Our client is still asking how the issue happened that all the phones started disconnecting so we are hoping for any guidance to see what the cause might have been.

davids · June 26, 2019, 1:12pm

Here is the history of the Asterisk process CPU usage

davids · June 26, 2019, 1:16pm

If you can think of any other monitoring elements to look at let me know, we have 28 items being monitored on this PBX.

cynjut · June 26, 2019, 1:52pm

I’m not deflecting, but this looks a lot like a network problem. A couple of years ago, there was a guy that was having a similar problem, and it turned out to be a bad network switch. The endpoints going unreachable is (on its face) a network problem.

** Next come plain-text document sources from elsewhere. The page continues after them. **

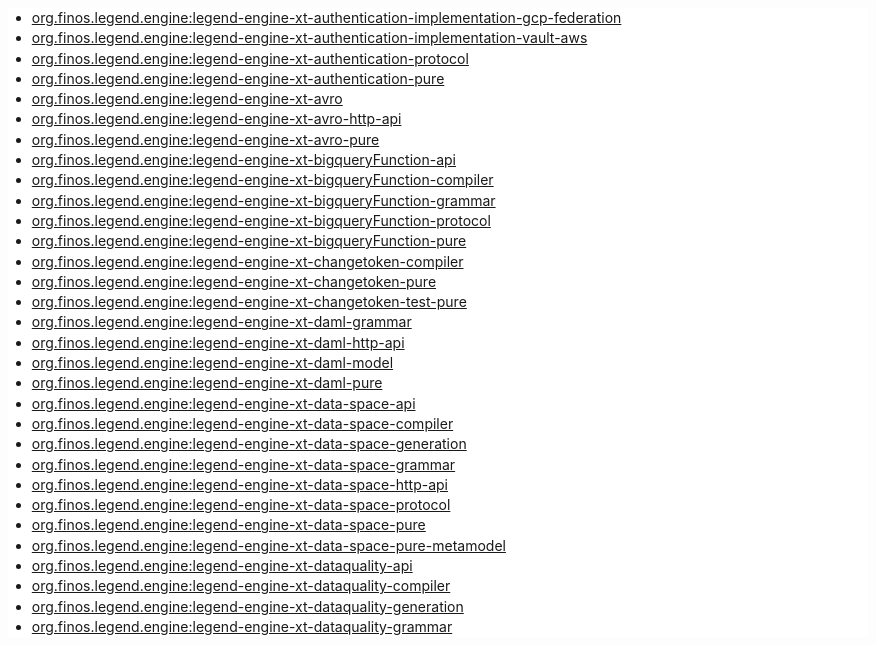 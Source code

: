* [org.finos.legend.engine:legend-engine-xt-authentication-implementation-gcp-federation](https://central.sonatype.com/artifact/org.finos.legend.engine/legend-engine-xt-authentication-implementation-gcp-federation/overview)
* [org.finos.legend.engine:legend-engine-xt-authentication-implementation-vault-aws](https://central.sonatype.com/artifact/org.finos.legend.engine/legend-engine-xt-authentication-implementation-vault-aws/overview)
* [org.finos.legend.engine:legend-engine-xt-authentication-protocol](https://central.sonatype.com/artifact/org.finos.legend.engine/legend-engine-xt-authentication-protocol/overview)
* [org.finos.legend.engine:legend-engine-xt-authentication-pure](https://central.sonatype.com/artifact/org.finos.legend.engine/legend-engine-xt-authentication-pure/overview)
* [org.finos.legend.engine:legend-engine-xt-avro](https://central.sonatype.com/artifact/org.finos.legend.engine/legend-engine-xt-avro/overview)
* [org.finos.legend.engine:legend-engine-xt-avro-http-api](https://central.sonatype.com/artifact/org.finos.legend.engine/legend-engine-xt-avro-http-api/overview)
* [org.finos.legend.engine:legend-engine-xt-avro-pure](https://central.sonatype.com/artifact/org.finos.legend.engine/legend-engine-xt-avro-pure/overview)
* [org.finos.legend.engine:legend-engine-xt-bigqueryFunction-api](https://central.sonatype.com/artifact/org.finos.legend.engine/legend-engine-xt-bigqueryFunction-api/overview)
* [org.finos.legend.engine:legend-engine-xt-bigqueryFunction-compiler](https://central.sonatype.com/artifact/org.finos.legend.engine/legend-engine-xt-bigqueryFunction-compiler/overview)
* [org.finos.legend.engine:legend-engine-xt-bigqueryFunction-grammar](https://central.sonatype.com/artifact/org.finos.legend.engine/legend-engine-xt-bigqueryFunction-grammar/overview)
* [org.finos.legend.engine:legend-engine-xt-bigqueryFunction-protocol](https://central.sonatype.com/artifact/org.finos.legend.engine/legend-engine-xt-bigqueryFunction-protocol/overview)
* [org.finos.legend.engine:legend-engine-xt-bigqueryFunction-pure](https://central.sonatype.com/artifact/org.finos.legend.engine/legend-engine-xt-bigqueryFunction-pure/overview)
* [org.finos.legend.engine:legend-engine-xt-changetoken-compiler](https://central.sonatype.com/artifact/org.finos.legend.engine/legend-engine-xt-changetoken-compiler/overview)
* [org.finos.legend.engine:legend-engine-xt-changetoken-pure](https://central.sonatype.com/artifact/org.finos.legend.engine/legend-engine-xt-changetoken-pure/overview)
* [org.finos.legend.engine:legend-engine-xt-changetoken-test-pure](https://central.sonatype.com/artifact/org.finos.legend.engine/legend-engine-xt-changetoken-test-pure/overview)
* [org.finos.legend.engine:legend-engine-xt-daml-grammar](https://central.sonatype.com/artifact/org.finos.legend.engine/legend-engine-xt-daml-grammar/overview)
* [org.finos.legend.engine:legend-engine-xt-daml-http-api](https://central.sonatype.com/artifact/org.finos.legend.engine/legend-engine-xt-daml-http-api/overview)
* [org.finos.legend.engine:legend-engine-xt-daml-model](https://central.sonatype.com/artifact/org.finos.legend.engine/legend-engine-xt-daml-model/overview)
* [org.finos.legend.engine:legend-engine-xt-daml-pure](https://central.sonatype.com/artifact/org.finos.legend.engine/legend-engine-xt-daml-pure/overview)
* [org.finos.legend.engine:legend-engine-xt-data-space-api](https://central.sonatype.com/artifact/org.finos.legend.engine/legend-engine-xt-data-space-api/overview)
* [org.finos.legend.engine:legend-engine-xt-data-space-compiler](https://central.sonatype.com/artifact/org.finos.legend.engine/legend-engine-xt-data-space-compiler/overview)
* [org.finos.legend.engine:legend-engine-xt-data-space-generation](https://central.sonatype.com/artifact/org.finos.legend.engine/legend-engine-xt-data-space-generation/overview)
* [org.finos.legend.engine:legend-engine-xt-data-space-grammar](https://central.sonatype.com/artifact/org.finos.legend.engine/legend-engine-xt-data-space-grammar/overview)
* [org.finos.legend.engine:legend-engine-xt-data-space-http-api](https://central.sonatype.com/artifact/org.finos.legend.engine/legend-engine-xt-data-space-http-api/overview)
* [org.finos.legend.engine:legend-engine-xt-data-space-protocol](https://central.sonatype.com/artifact/org.finos.legend.engine/legend-engine-xt-data-space-protocol/overview)
* [org.finos.legend.engine:legend-engine-xt-data-space-pure](https://central.sonatype.com/artifact/org.finos.legend.engine/legend-engine-xt-data-space-pure/overview)
* [org.finos.legend.engine:legend-engine-xt-data-space-pure-metamodel](https://central.sonatype.com/artifact/org.finos.legend.engine/legend-engine-xt-data-space-pure-metamodel/overview)
* [org.finos.legend.engine:legend-engine-xt-dataquality-api](https://central.sonatype.com/artifact/org.finos.legend.engine/legend-engine-xt-dataquality-api/overview)
* [org.finos.legend.engine:legend-engine-xt-dataquality-compiler](https://central.sonatype.com/artifact/org.finos.legend.engine/legend-engine-xt-dataquality-compiler/overview)
* [org.finos.legend.engine:legend-engine-xt-dataquality-generation](https://central.sonatype.com/artifact/org.finos.legend.engine/legend-engine-xt-dataquality-generation/overview)
* [org.finos.legend.engine:legend-engine-xt-dataquality-grammar](https://central.sonatype.com/artifact/org.finos.legend.engine/legend-engine-xt-dataquality-grammar/overview)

The tricky part, though, is that it could be anywhere in your infrastructure, including the network card in the server, the switch, the POE injector (which could be bricks or could be a POE switch), or some other device in the network.

Other places to check include the firewall (which could be blacklisting phones for no reason whatsoever) and the other security features in the server.

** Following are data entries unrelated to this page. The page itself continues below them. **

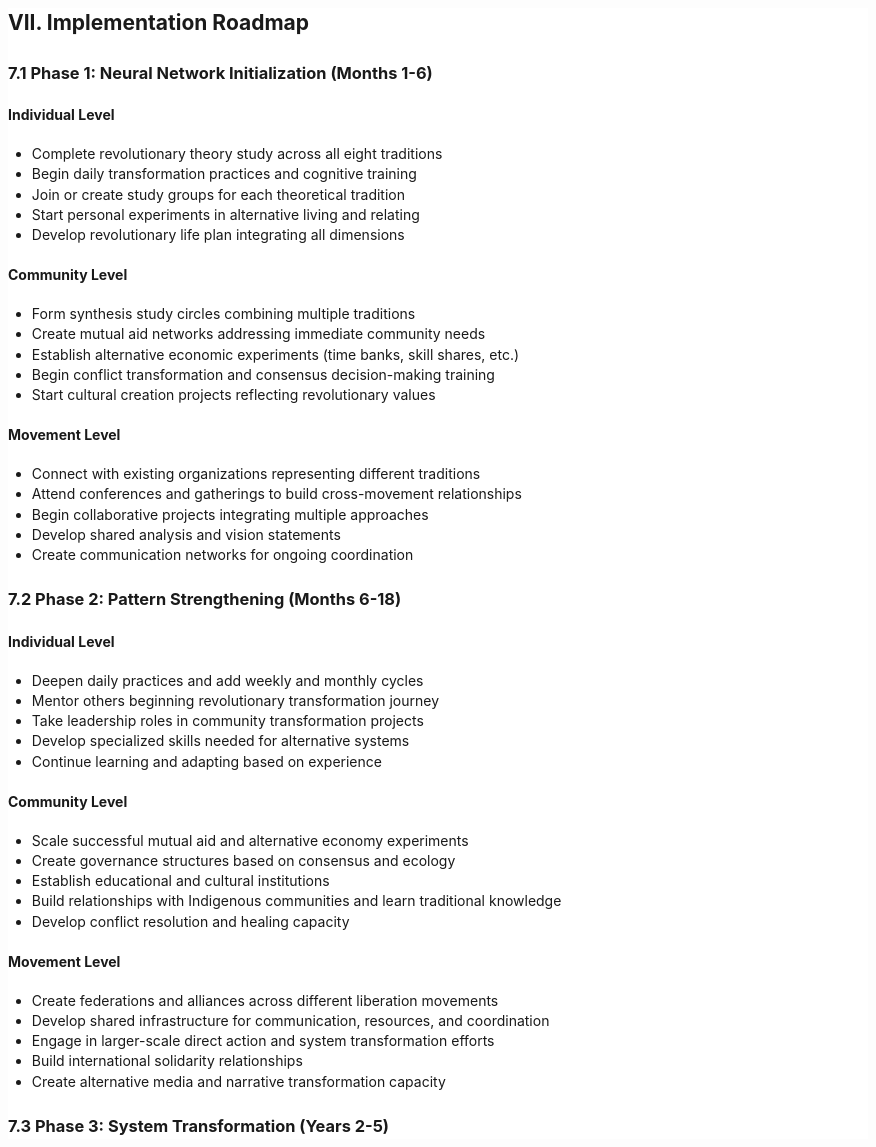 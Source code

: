 ## VII. Implementation Roadmap

### 7.1 Phase 1: Neural Network Initialization (Months 1-6)

#### Individual Level
- Complete revolutionary theory study across all eight traditions
- Begin daily transformation practices and cognitive training
- Join or create study groups for each theoretical tradition
- Start personal experiments in alternative living and relating
- Develop revolutionary life plan integrating all dimensions

#### Community Level
- Form synthesis study circles combining multiple traditions
- Create mutual aid networks addressing immediate community needs
- Establish alternative economic experiments (time banks, skill shares, etc.)
- Begin conflict transformation and consensus decision-making training
- Start cultural creation projects reflecting revolutionary values

#### Movement Level
- Connect with existing organizations representing different traditions
- Attend conferences and gatherings to build cross-movement relationships
- Begin collaborative projects integrating multiple approaches
- Develop shared analysis and vision statements
- Create communication networks for ongoing coordination

### 7.2 Phase 2: Pattern Strengthening (Months 6-18)

#### Individual Level
- Deepen daily practices and add weekly and monthly cycles
- Mentor others beginning revolutionary transformation journey
- Take leadership roles in community transformation projects
- Develop specialized skills needed for alternative systems
- Continue learning and adapting based on experience

#### Community Level
- Scale successful mutual aid and alternative economy experiments
- Create governance structures based on consensus and ecology
- Establish educational and cultural institutions
- Build relationships with Indigenous communities and learn traditional knowledge
- Develop conflict resolution and healing capacity

#### Movement Level
- Create federations and alliances across different liberation movements
- Develop shared infrastructure for communication, resources, and coordination
- Engage in larger-scale direct action and system transformation efforts
- Build international solidarity relationships
- Create alternative media and narrative transformation capacity

### 7.3 Phase 3: System Transformation (Years 2-5)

davids · June 27, 2019, 1:05pm

Hi Dave,
Thanks for the reply, it’s actually held on a shared cloud server instance so we don’t really have much control over the underlying hardware where it sits.
Each of the 6 different sites all started losing connections at the same time so I expect it not to be any of their local router/firewall/switch hardware.
All sites have their external IP address Trusted in the PBX so they cant be blacklisted.

It does raise a flag to look into moving the client to a dedicated server etc but will increase the server spec and see if it helps before discussing a move to a dedicated system.

As soon as we ssh’d onto it and ran a fwconsole stop and fwconsole start the phones across all 6 sites started coming back online again.

Thanks for the help so far,
Dave

system · July 4, 2019, 1:05pm

This topic was automatically closed 7 days after the last reply. New replies are no longer allowed.